* [Given data]:

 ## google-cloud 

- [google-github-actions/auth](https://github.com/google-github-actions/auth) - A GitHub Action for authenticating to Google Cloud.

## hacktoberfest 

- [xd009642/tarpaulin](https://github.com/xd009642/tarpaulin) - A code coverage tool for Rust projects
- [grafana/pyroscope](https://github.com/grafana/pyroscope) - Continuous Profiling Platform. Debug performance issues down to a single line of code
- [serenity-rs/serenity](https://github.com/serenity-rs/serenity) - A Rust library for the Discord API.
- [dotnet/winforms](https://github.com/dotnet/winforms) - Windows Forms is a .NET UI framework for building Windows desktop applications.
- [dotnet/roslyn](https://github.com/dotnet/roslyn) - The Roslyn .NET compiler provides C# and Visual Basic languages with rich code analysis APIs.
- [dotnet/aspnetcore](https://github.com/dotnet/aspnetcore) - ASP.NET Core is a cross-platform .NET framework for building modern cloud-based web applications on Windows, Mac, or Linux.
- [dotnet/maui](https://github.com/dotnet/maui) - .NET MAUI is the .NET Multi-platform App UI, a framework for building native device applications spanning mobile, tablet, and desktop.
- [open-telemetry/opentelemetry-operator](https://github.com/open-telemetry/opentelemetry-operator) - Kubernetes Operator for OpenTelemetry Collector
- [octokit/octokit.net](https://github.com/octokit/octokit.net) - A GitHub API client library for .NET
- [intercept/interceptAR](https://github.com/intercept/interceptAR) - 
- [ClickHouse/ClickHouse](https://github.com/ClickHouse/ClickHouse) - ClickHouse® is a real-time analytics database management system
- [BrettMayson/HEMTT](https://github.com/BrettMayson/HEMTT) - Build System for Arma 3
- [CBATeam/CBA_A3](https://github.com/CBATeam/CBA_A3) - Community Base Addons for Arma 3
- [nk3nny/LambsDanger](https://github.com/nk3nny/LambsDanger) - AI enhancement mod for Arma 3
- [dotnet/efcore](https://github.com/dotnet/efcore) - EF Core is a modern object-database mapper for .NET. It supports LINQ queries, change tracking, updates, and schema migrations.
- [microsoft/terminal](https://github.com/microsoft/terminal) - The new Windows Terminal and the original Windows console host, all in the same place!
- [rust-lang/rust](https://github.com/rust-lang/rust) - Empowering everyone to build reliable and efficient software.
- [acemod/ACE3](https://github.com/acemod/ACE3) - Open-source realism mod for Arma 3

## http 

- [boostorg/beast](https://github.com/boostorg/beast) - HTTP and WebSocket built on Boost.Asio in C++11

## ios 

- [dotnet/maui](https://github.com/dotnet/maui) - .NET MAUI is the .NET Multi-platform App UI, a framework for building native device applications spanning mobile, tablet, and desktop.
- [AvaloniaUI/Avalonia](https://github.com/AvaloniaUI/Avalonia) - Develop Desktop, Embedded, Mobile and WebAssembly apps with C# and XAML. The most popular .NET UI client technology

* [Required work]: Each line from the first line of the listing through the line with "line of code" must be output exactly, both ends included, and no other line may appear.

* [Solved problem]:
 ## google-cloud 

- [google-github-actions/auth](https://github.com/google-github-actions/auth) - A GitHub Action for authenticating to Google Cloud.

## hacktoberfest 

- [xd009642/tarpaulin](https://github.com/xd009642/tarpaulin) - A code coverage tool for Rust projects
- [grafana/pyroscope](https://github.com/grafana/pyroscope) - Continuous Profiling Platform. Debug performance issues down to a single line of code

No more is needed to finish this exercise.